Sunday, May 11, 2014

Tunes


  I hummed Galway Girl for three days on the Arans until I wore it out on the turntable of my brain and it started to sound like Joy Division. Like a photo, color dead, in a sunny shop window.
  Country Road keeps coming in uninvited because the Irish love it for some reason and play it everywhere.
   I couldn't remember the melody to Do I Wanna Know that Arctic Monkeys tune as I tramped up Slieve League but I remembered the lyrics, which is unusual for me. I spoken worded them in the rain.
   I sang I Left My Heart in San Francisco walking around the cairn grave of Queen Maeve on the bluff above Sligo and then on the way down Riders on The Storm suddenly jumped into my head and bizarrely the voice of Ray Manzarek talking about Jim Morrison's genius in an interview before he died. (Ray not Jim.) Manzarek chattering away as a score of lambs did bleat for mommy on either side of the path.
   There's a long set of stairs out of Giants' Causeway. Overlooking the North Sea I hummed I Let a Song Go Out of My Heart and then Solitude and then I started cursing these two Dutch guys who couldn't quite get the right selfie off their I-Pad facing away from a 400 foot cliff I wish they'd leaped from for love instead.
  Dirty Old Town over and over in Belfast till this guy who owns the oldest record shop in Ireland told me with a laugh that it's about London.
  Get Lucky occasionally pops into my head but I can't seem to keep it there. So last summer sadly.
  I got back to Dublin yesterday, off the train and hopped into a cab, driven by an older fellow who was half something, maybe Lebanese, with the smoothest Dublin accent I've yet heard and as he swore the road closings up and down he sang along with what I think is one of the great dance tunes ever penned-Why Waste Your Time- You Know You're Gonna Be Mine.
  When I'd arrived here three weeks ago thereabouts the cabbie - and for a minute I thought it was the same guy- the cabbie after I'd told him I was from Pgh drove me straight not to my hotel but straight to the statue of Phil Lynott.
  For those of you who don't know who Phil Lynott is…. ah the shame the shame….he was the lead singer and guiding creative force behind one of the 70's great glories. Thin Lizzy. Led by a black Irishman, son of a soldier, mother a local, kind of the Franco Harris of anthem rock.
  I have a rule that I won't ever listen to The Boys are Back in Town unless I'm in Pittsburgh.
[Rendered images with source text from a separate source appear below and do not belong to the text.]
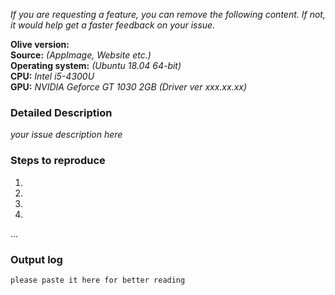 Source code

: 
*If you are requesting a feature, you can remove the following content. If not, it would help get a faster feedback on your issue.*

__Olive version:__  
__Source:__ *(AppImage, Website etc.)*  
__Operating system:__ *(Ubuntu 18.04 64-bit)*  
__CPU:__ *Intel i5-4300U*  
__GPU:__ *NVIDIA Geforce GT 1030 2GB (Driver ver xxx.xx.xx)*

### Detailed Description

*your issue description here*

### Steps to reproduce

1.  
2.  
3.  
4.  
...

### Output log

```
please paste it here for better reading
``` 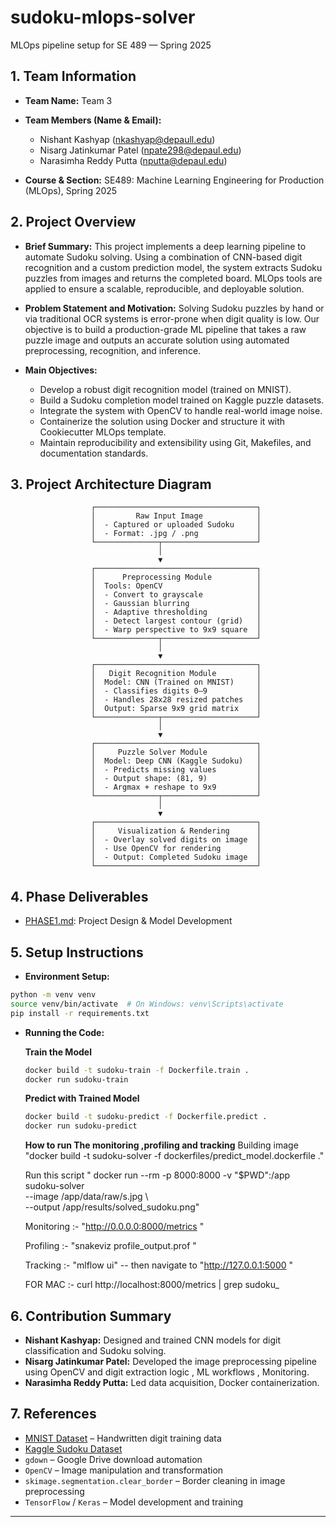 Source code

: # sudoku-mlops-solver

MLOps pipeline setup for SE 489 — Spring 2025

## 1. Team Information

* **Team Name:** Team 3
* **Team Members (Name & Email):**

    * Nishant Kashyap (nkashyap@depaull.edu)
    * Nisarg Jatinkumar Patel (npate298@depaul.edu)
    * Narasimha Reddy Putta (nputta@depaul.edu)
* **Course & Section:** SE489: Machine Learning Engineering for Production (MLOps), Spring 2025

## 2. Project Overview

* **Brief Summary:**
  This project implements a deep learning pipeline to automate Sudoku solving. Using a combination of CNN-based digit recognition and a custom prediction model, the system extracts Sudoku puzzles from images and returns the completed board. MLOps tools are applied to ensure a scalable, reproducible, and deployable solution.

* **Problem Statement and Motivation:**
  Solving Sudoku puzzles by hand or via traditional OCR systems is error-prone when digit quality is low. Our objective is to build a production-grade ML pipeline that takes a raw puzzle image and outputs an accurate solution using automated preprocessing, recognition, and inference.

* **Main Objectives:**

    * Develop a robust digit recognition model (trained on MNIST).
    * Build a Sudoku completion model trained on Kaggle puzzle datasets.
    * Integrate the system with OpenCV to handle real-world image noise.
    * Containerize the solution using Docker and structure it with Cookiecutter MLOps template.
    * Maintain reproducibility and extensibility using Git, Makefiles, and documentation standards.

## 3. Project Architecture Diagram

                      ┌────────────────────────────────────┐
                      │         Raw Input Image            │
                      │  - Captured or uploaded Sudoku     │
                      │  - Format: .jpg / .png             │
                      └──────────────┬─────────────────────┘
                                     │
                                     ▼
                      ┌────────────────────────────────────┐
                      │      Preprocessing Module          │
                      │  Tools: OpenCV                     │
                      │  - Convert to grayscale            │
                      │  - Gaussian blurring               │
                      │  - Adaptive thresholding           │
                      │  - Detect largest contour (grid)   │
                      │  - Warp perspective to 9x9 square  │
                      └──────────────┬─────────────────────┘
                                     │
                                     ▼
                      ┌────────────────────────────────────┐
                      │   Digit Recognition Module         │
                      │  Model: CNN (Trained on MNIST)     │
                      │  - Classifies digits 0–9           │
                      │  - Handles 28x28 resized patches   │
                      │  Output: Sparse 9x9 grid matrix    │
                      └──────────────┬─────────────────────┘
                                     │
                                     ▼
                      ┌────────────────────────────────────┐
                      │     Puzzle Solver Module           │
                      │  Model: Deep CNN (Kaggle Sudoku)   │
                      │  - Predicts missing values         │
                      │  - Output shape: (81, 9)           │
                      │  - Argmax + reshape to 9x9         │
                      └──────────────┬─────────────────────┘
                                     │
                                     ▼
                      ┌────────────────────────────────────┐
                      │     Visualization & Rendering      │
                      │  - Overlay solved digits on image  │
                      │  - Use OpenCV for rendering        │
                      │  - Output: Completed Sudoku image  │
                      └────────────────────────────────────┘

## 4. Phase Deliverables

* [PHASE1.md](./PHASE1.md): Project Design & Model Development

## 5. Setup Instructions

* **Environment Setup:**

```bash
python -m venv venv
source venv/bin/activate  # On Windows: venv\Scripts\activate
pip install -r requirements.txt
```

* **Running the Code:**

  **Train the Model**

  ```bash
  docker build -t sudoku-train -f Dockerfile.train .
  docker run sudoku-train
  ```

  **Predict with Trained Model**

  ```bash
  docker build -t sudoku-predict -f Dockerfile.predict .
  docker run sudoku-predict
  ```

  **How to run The monitoring ,profiling and tracking**
  Building image "docker build -t sudoku-solver -f dockerfiles/predict_model.dockerfile ."
  
  Run this script " docker run --rm -p 8000:8000 -v "$PWD":/app sudoku-solver \
  --image /app/data/raw/s.jpg \                  
  --output /app/results/solved_sudoku.png"

  Monitoring :- "http://0.0.0.0:8000/metrics "  

  Profiling :- "snakeviz profile_output.prof "

  Tracking :- "mlflow ui" -- then navigate to "http://127.0.0.1:5000 "


  FOR MAC :- curl http://localhost:8000/metrics | grep sudoku_


## 6. Contribution Summary

* **Nishant Kashyap:** Designed and trained CNN models for digit classification and Sudoku solving.
* **Nisarg Jatinkumar Patel:** Developed the image preprocessing pipeline using OpenCV and digit extraction logic , ML workflows , Monitoring.
* **Narasimha Reddy Putta:** Led data acquisition, Docker containerization.

## 7. References

* [MNIST Dataset](https://keras.io/api/datasets/mnist/) – Handwritten digit training data
* [Kaggle Sudoku Dataset](https://www.kaggle.com/datasets/bryanpark/sudoku)
* `gdown` – Google Drive download automation
* `OpenCV` – Image manipulation and transformation
* `skimage.segmentation.clear_border` – Border cleaning in image preprocessing
* `TensorFlow` / `Keras` – Model development and training

--- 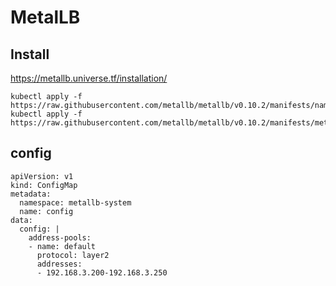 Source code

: # MetalLB

## Install
https://metallb.universe.tf/installation/

```
kubectl apply -f https://raw.githubusercontent.com/metallb/metallb/v0.10.2/manifests/namespace.yaml kubectl apply -f https://raw.githubusercontent.com/metallb/metallb/v0.10.2/manifests/metallb.yaml
```

## config
```
apiVersion: v1
kind: ConfigMap
metadata:
  namespace: metallb-system
  name: config
data:
  config: |
    address-pools:
    - name: default
      protocol: layer2
      addresses:
      - 192.168.3.200-192.168.3.250
```
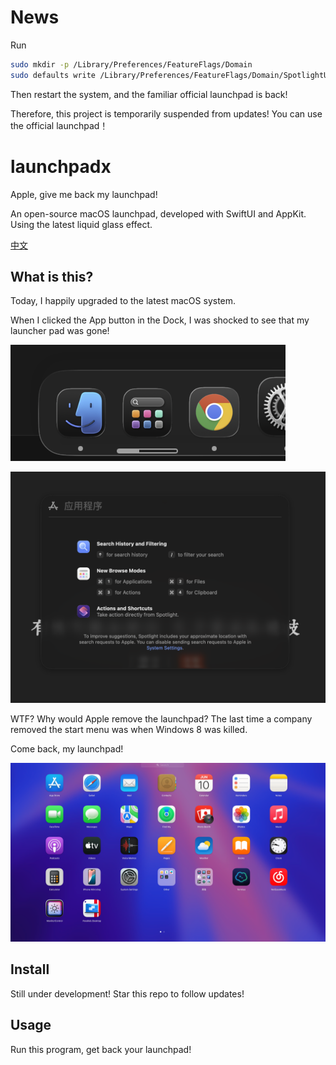 # News

Run

```bash
sudo mkdir -p /Library/Preferences/FeatureFlags/Domain
sudo defaults write /Library/Preferences/FeatureFlags/Domain/SpotlightUI.plist SpotlightPlus -dict Enabled -bool false
```

Then restart the system, and the familiar official launchpad is back!

Therefore, this project is temporarily suspended from updates! You can use the official launchpad！

# launchpadx

Apple, give me back my launchpad!

An open-source macOS launchpad, developed with SwiftUI and AppKit. Using the latest liquid glass effect.

[中文](./README_zh.md)

## What is this?

Today, I happily upgraded to the latest macOS system.

When I clicked the App button in the Dock, I was shocked to see that my launcher pad was gone!

![Dock](./images/dock.png)

![Spotlight](./images/spotlight.png)

WTF? Why would Apple remove the launchpad? The last time a company removed the start menu was when Windows 8 was killed.

Come back, my launchpad!

![Launchpad](./images/launchpad.jpg)

## Install

Still under development! Star this repo to follow updates!

## Usage

Run this program, get back your launchpad!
It sticks me too hard back into the beautiful closed closet of my childhood and I only want to go through that emotional time travel if I'm near something when I grab it I know I can trust it.
  So there we were, he put the meter on hold and double parked up on a curb, me and the cabbie standing in front of the way too realistic brass (?) tribute to one of my favorite singers.
  " 'Guess who just got back today'…" I  said, "So how'd you know? I mean why'd you bring me here?"
    "Lad you were humming the opening to Jailbreak when you sat in the back, dint ya notice?"
     Not me.
     And I ask you friend, what's a man to do, when her hair is black and her eyes are blue.
 

7 comments:

  1. Ah, the Dubliners... they used to be soo good live on stage. Great choice of music you got there, seems like you lost your heart to Ireland in one way or the other. Personally reminds me of Good & Gone, which has been on my mind a lot lately. Guess we all have our own personal music collection of memories, full of songs for all the good and bad times we've had.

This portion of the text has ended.